Bienvenida esta opera prima de Luis Ortega. Viene a alterar el panorama de
      cine argentino, que este año circula entre la estrechez de miras y el ombliguismo
      inconsistente. Cuando la obra contundente de Lucrecia Martel y Adrián
      Caetano estaba quedando aislada, aparece Ortega ejecutando un acto de
      valentía inhabitual en este medio.
      La originalidad del film reside en su peculiar manera de narrar una
      historia chiquita, doméstica, familiar, de las que puede haber
      tantas. Ortega experimenta con una narratividad que no se apoya en
      explicaciones discursivas, sino en la transmisión de sentimientos,
      sensaciones y emociones.
      Es muy poco lo que sabemos de esta familia: por un lado, una anciana
      centenaria es atendida amorosamente por su bellísima y joven nieta
      (Dolores Fonzi) en una casa de San Telmo, acompañadas por un vigilante
      vecino carpintero.
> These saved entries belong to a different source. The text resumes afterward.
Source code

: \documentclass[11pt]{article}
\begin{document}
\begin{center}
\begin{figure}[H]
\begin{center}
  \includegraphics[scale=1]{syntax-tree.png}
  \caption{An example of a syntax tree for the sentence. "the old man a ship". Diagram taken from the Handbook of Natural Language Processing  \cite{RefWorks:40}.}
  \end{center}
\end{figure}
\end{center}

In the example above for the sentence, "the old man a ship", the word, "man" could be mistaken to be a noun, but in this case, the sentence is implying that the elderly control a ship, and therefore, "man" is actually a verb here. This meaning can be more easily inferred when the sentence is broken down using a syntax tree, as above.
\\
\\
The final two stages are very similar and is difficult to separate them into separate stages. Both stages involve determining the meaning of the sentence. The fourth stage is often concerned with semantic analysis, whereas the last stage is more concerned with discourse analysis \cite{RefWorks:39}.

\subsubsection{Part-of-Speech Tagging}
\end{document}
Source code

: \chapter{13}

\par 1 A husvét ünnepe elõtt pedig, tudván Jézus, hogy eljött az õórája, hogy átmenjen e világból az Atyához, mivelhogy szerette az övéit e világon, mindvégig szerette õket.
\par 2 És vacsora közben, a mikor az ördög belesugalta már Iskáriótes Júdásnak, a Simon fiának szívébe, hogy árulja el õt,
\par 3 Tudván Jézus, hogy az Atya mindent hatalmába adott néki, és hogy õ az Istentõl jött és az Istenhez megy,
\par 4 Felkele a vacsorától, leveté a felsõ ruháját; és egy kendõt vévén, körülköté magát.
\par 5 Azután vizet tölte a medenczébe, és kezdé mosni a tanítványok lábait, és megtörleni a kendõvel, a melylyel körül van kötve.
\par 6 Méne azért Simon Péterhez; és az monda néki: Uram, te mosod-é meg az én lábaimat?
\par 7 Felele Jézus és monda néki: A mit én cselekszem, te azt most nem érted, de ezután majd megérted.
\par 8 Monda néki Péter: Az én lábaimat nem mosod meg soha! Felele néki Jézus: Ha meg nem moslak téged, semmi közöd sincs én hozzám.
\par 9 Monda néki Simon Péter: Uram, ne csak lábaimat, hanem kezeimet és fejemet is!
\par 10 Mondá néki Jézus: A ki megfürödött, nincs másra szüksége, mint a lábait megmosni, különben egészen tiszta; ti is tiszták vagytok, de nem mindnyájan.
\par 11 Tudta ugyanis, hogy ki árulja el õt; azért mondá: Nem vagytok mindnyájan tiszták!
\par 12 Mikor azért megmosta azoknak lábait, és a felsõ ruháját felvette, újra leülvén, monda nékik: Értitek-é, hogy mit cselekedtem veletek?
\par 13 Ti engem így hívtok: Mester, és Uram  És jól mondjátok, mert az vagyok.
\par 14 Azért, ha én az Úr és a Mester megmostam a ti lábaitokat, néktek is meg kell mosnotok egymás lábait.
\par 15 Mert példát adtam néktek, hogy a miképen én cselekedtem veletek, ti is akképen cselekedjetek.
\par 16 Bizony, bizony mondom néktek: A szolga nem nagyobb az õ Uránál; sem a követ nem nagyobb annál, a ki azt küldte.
Por otro el padre, un esperpento escuálido y
      tambaleante, sale de la cárcel de Caseros y atraviesa la ciudad para
      recalar en un hogar para hombres del Ejército de Salvación. Nada sabemos
      de su historia previa, y no hace falta. Asistiremos anhelantes a los
      esfuerzos de la joven por romper el aislamiento de cada uno y recuperar
      una familia disgregada, a los temores de ese hombre solo y desclasado, a
      los desvaríos de la vieja en sus desopilantes diálogos con la nieta –propios
      de una persona centenaria–, mientras la joven la lava, masajea, peina,
      viste y acaricia.
      Ortega eligió el camino más difícil, y sin duda despertará el
      rechazo de quienes buscan en el cine un entretenimiento fácil, una
      comunicación explícita, o las justificaciones obvias, propias del cine
      argentino. Nada de esto se va a encontrar en Caja negra. En cambio,
      percibimos una rara sensibilidad para captar y transmitir el amor entre
      los seres, sin necesidad de que medien palabras. Aunque también el tema
      es precisamente la dificultad de la comunicación verbal entre personajes
      desgarrados, acostumbrados a callar, en esos encuentros patéticos, con
      miedo de acercarse al otro, encerrados en su caja negra, "el ataúd
      de los vivos" según dice Ortega. Guiño que apunta al conductismo,
      en un film que esquiva las explicaciones psicológicas.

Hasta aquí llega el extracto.